Which lines have the string "Paris"? Copy all of them from the entries below.

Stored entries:
#####

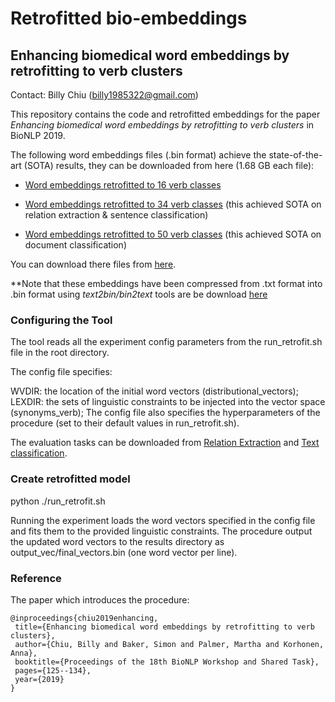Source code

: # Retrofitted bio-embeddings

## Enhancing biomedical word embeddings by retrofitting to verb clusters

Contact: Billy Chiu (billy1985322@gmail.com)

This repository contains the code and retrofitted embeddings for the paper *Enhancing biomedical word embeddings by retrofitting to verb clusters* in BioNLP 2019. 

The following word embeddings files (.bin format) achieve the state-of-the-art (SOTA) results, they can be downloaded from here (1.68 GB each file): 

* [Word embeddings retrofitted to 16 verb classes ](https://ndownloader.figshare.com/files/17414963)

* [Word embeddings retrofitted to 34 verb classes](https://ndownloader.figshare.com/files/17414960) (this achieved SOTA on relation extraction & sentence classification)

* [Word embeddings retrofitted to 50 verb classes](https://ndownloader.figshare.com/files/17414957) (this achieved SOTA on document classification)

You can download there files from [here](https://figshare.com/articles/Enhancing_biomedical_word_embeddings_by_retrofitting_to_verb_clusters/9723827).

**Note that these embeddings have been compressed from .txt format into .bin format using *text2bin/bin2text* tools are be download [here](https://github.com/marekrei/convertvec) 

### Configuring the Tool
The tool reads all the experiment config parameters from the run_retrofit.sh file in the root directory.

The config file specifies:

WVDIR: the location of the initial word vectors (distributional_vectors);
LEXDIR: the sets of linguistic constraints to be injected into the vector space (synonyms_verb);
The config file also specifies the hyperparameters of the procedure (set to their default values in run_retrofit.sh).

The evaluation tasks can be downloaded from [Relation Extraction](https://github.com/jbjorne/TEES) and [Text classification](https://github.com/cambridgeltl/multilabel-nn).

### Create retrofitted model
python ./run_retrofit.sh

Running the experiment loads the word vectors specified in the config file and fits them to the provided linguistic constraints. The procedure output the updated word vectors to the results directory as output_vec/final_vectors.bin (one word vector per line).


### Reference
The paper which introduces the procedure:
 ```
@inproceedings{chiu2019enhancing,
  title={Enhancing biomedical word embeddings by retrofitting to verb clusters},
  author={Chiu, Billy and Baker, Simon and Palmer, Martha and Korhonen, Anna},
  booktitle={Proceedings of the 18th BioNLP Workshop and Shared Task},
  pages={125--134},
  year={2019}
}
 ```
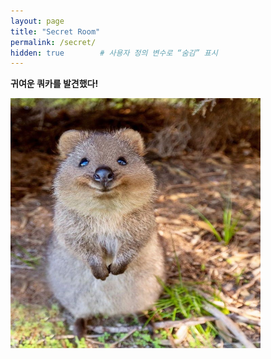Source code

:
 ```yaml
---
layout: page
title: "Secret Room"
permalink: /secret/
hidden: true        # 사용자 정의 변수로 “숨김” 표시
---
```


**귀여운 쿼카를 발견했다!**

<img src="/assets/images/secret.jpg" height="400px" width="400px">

#####

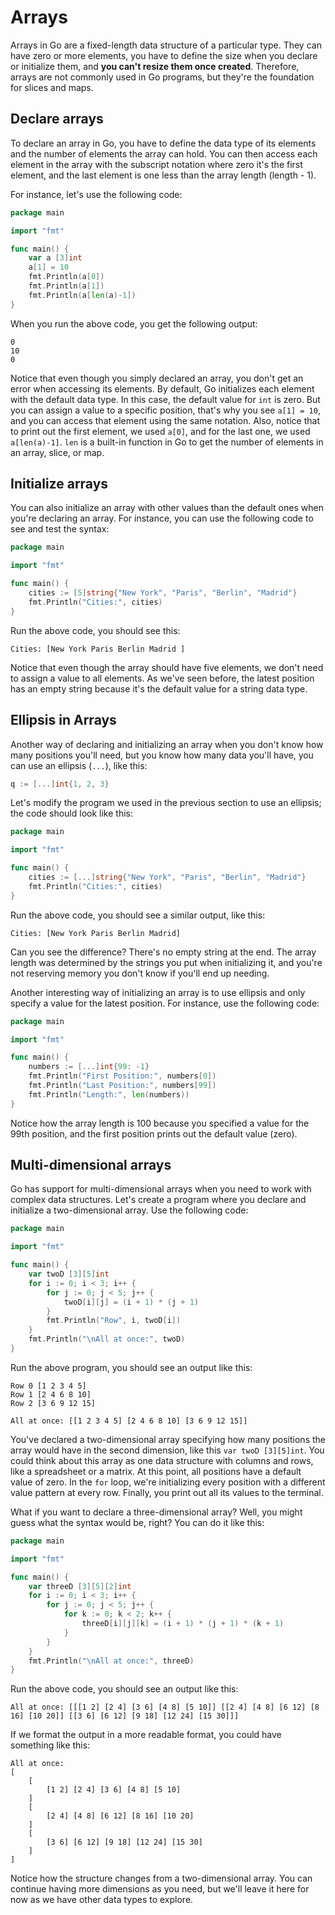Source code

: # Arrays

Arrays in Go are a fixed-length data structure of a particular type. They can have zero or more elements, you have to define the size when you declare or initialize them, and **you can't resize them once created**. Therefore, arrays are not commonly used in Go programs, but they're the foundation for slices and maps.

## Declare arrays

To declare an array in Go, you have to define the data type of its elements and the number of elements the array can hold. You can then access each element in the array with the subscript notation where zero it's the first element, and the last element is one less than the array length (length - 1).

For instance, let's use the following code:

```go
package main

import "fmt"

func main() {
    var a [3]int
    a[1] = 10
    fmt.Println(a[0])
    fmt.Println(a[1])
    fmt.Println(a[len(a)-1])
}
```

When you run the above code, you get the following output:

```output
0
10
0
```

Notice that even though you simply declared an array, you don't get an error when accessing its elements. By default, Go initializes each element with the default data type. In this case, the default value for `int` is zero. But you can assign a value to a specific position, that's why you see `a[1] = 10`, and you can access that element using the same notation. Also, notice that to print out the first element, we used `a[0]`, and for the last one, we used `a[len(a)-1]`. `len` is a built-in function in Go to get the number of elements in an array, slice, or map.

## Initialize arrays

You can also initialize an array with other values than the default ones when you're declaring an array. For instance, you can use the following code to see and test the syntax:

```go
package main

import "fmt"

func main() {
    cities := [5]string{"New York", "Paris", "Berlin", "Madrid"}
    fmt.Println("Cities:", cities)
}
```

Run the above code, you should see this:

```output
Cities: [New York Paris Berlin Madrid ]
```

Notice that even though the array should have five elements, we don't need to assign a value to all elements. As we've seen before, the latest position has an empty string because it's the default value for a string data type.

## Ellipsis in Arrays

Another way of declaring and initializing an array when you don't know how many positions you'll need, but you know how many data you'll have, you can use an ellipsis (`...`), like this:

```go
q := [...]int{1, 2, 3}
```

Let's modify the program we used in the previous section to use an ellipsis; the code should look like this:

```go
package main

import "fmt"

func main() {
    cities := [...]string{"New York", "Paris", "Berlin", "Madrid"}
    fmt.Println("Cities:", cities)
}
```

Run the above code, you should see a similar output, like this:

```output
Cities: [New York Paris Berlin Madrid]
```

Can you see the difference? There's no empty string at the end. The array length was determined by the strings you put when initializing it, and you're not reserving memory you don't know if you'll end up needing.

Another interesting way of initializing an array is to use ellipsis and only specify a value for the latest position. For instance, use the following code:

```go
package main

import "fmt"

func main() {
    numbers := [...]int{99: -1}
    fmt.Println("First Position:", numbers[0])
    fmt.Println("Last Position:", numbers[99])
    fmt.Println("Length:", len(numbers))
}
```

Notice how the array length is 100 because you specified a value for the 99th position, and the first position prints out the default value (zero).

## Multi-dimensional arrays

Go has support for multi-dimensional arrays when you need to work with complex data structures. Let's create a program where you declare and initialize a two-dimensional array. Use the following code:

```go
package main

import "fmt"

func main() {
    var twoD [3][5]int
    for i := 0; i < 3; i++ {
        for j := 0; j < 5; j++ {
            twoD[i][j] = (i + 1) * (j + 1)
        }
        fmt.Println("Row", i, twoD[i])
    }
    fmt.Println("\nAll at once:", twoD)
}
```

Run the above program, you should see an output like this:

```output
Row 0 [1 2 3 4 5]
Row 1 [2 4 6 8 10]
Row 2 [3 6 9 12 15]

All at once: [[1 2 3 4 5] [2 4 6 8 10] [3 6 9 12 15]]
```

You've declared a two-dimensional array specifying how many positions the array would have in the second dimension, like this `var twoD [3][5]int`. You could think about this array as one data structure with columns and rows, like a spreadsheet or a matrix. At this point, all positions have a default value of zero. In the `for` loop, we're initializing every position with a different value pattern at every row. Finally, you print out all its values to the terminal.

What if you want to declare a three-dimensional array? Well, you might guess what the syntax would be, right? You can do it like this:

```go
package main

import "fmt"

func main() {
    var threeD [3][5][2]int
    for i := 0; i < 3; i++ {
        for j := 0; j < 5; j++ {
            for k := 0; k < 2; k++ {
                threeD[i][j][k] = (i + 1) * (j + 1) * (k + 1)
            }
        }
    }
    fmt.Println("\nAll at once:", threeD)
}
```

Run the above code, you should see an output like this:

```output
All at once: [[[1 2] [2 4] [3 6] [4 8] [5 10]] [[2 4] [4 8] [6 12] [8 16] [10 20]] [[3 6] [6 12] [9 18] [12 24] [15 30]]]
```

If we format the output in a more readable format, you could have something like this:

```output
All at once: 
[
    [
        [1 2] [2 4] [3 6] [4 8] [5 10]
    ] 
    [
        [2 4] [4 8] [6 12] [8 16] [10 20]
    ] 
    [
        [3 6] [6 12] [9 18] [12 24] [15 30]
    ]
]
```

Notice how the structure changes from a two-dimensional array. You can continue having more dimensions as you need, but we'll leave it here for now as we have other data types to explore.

#####

Result of the task
    cities := [5]string{"New York", "Paris", "Berlin", "Madrid"}
Cities: [New York Paris Berlin Madrid ]
    cities := [...]string{"New York", "Paris", "Berlin", "Madrid"}
Cities: [New York Paris Berlin Madrid]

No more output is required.